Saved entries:
-=-=-=-=-

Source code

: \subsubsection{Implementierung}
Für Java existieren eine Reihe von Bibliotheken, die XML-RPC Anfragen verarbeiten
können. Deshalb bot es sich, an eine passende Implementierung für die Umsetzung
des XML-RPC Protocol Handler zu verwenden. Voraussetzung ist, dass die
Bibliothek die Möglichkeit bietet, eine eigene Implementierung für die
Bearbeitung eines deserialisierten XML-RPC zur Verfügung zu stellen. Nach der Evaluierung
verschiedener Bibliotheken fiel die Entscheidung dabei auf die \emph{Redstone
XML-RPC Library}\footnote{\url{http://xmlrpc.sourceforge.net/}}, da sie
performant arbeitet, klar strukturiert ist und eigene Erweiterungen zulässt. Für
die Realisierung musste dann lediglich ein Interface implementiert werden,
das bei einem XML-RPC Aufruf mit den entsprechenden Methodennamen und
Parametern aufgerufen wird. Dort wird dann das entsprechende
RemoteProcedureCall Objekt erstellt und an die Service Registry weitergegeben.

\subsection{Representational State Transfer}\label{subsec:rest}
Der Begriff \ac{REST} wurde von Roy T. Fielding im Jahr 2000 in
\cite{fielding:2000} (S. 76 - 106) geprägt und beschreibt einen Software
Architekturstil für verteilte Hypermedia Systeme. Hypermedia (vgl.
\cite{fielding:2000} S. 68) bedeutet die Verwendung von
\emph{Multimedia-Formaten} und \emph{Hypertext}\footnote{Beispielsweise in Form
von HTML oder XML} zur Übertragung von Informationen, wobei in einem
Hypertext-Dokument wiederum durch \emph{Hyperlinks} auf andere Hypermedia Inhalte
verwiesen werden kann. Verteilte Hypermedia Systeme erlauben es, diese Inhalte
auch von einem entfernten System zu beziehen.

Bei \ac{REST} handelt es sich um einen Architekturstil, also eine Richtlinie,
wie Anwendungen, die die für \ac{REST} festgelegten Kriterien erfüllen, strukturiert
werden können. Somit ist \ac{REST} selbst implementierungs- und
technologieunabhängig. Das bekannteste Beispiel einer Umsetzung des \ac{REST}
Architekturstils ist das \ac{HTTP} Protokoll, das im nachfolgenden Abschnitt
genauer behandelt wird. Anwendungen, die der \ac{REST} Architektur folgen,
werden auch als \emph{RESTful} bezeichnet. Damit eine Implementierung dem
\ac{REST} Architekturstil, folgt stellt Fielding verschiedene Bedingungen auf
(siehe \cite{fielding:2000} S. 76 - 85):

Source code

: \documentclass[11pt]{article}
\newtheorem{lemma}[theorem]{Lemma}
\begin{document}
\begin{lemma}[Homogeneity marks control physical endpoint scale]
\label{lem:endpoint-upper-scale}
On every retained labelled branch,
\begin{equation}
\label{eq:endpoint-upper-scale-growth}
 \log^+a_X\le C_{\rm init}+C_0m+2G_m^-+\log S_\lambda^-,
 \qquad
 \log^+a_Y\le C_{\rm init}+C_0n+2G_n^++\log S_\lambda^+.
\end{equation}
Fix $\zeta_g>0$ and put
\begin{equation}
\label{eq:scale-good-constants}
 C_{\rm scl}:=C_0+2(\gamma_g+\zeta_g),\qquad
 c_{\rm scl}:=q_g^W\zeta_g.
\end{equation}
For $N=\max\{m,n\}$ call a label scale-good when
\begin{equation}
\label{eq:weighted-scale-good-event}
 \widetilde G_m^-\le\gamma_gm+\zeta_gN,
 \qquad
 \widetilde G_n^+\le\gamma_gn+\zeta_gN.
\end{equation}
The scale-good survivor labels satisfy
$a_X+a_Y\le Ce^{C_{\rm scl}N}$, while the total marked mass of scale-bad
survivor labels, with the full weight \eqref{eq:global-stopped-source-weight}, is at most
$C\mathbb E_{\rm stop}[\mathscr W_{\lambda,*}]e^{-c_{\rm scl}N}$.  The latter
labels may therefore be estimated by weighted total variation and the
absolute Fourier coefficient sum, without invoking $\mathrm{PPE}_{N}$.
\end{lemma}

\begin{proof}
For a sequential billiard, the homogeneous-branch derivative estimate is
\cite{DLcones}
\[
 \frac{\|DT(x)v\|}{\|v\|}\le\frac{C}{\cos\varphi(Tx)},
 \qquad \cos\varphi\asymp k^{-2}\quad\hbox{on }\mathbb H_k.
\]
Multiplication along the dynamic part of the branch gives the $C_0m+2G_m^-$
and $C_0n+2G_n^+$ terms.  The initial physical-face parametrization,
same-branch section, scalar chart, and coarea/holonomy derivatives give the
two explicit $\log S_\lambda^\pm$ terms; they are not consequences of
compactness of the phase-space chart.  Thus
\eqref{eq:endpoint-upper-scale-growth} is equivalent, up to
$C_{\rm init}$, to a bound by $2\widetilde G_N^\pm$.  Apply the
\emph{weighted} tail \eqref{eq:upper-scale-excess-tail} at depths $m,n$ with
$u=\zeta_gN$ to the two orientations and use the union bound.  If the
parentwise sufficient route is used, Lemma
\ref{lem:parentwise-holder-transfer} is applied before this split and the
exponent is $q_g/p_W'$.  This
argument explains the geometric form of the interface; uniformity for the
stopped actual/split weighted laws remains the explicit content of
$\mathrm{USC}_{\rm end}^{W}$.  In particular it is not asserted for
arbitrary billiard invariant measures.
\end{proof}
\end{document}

-=-=-=-=-

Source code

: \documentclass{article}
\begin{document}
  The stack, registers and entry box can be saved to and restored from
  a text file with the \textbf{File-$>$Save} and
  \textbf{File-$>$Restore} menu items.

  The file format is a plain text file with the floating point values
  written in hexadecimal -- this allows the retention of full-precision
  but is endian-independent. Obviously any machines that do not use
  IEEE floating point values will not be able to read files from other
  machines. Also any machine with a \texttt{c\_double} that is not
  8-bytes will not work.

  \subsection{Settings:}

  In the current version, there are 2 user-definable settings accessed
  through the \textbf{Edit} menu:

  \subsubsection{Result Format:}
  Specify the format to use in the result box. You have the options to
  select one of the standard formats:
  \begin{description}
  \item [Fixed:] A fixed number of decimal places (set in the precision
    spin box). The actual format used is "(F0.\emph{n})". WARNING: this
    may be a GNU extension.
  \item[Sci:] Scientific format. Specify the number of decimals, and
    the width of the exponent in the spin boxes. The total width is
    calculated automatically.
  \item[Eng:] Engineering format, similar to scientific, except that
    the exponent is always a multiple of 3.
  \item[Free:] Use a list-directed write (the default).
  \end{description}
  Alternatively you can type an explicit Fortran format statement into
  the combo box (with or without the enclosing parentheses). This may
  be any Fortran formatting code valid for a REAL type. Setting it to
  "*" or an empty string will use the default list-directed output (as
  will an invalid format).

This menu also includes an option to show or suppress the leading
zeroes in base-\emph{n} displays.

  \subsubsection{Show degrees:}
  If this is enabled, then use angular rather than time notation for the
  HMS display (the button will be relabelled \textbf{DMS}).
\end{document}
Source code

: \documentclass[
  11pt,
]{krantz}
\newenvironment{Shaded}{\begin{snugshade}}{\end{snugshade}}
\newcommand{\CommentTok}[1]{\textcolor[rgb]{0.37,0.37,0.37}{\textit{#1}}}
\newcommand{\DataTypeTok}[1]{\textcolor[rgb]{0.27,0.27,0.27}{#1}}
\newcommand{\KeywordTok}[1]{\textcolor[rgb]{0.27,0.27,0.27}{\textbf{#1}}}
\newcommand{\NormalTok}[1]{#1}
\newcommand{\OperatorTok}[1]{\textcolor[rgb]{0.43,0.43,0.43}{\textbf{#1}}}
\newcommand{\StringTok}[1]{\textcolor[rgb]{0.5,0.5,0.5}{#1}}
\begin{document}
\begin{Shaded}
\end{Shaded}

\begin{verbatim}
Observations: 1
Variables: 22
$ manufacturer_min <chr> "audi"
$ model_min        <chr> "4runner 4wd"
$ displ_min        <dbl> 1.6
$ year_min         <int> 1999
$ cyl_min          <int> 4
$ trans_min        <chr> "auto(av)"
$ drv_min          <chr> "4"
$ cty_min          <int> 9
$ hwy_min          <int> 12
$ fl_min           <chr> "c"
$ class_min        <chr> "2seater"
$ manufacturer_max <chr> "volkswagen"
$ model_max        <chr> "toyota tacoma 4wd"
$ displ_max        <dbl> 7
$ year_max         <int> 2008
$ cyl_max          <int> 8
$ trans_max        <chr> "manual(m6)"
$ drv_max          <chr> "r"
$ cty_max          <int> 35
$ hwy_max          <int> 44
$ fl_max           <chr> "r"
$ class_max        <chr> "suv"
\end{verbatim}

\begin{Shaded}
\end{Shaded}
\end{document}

-=-=-=-=-

**Exercise requirements**
Every line containing the string "parentwise" is required; copy each such line from the data.

**Answer to this problem**
parentwise sufficient route is used, Lemma
\ref{lem:parentwise-holder-transfer} is applied before this split and the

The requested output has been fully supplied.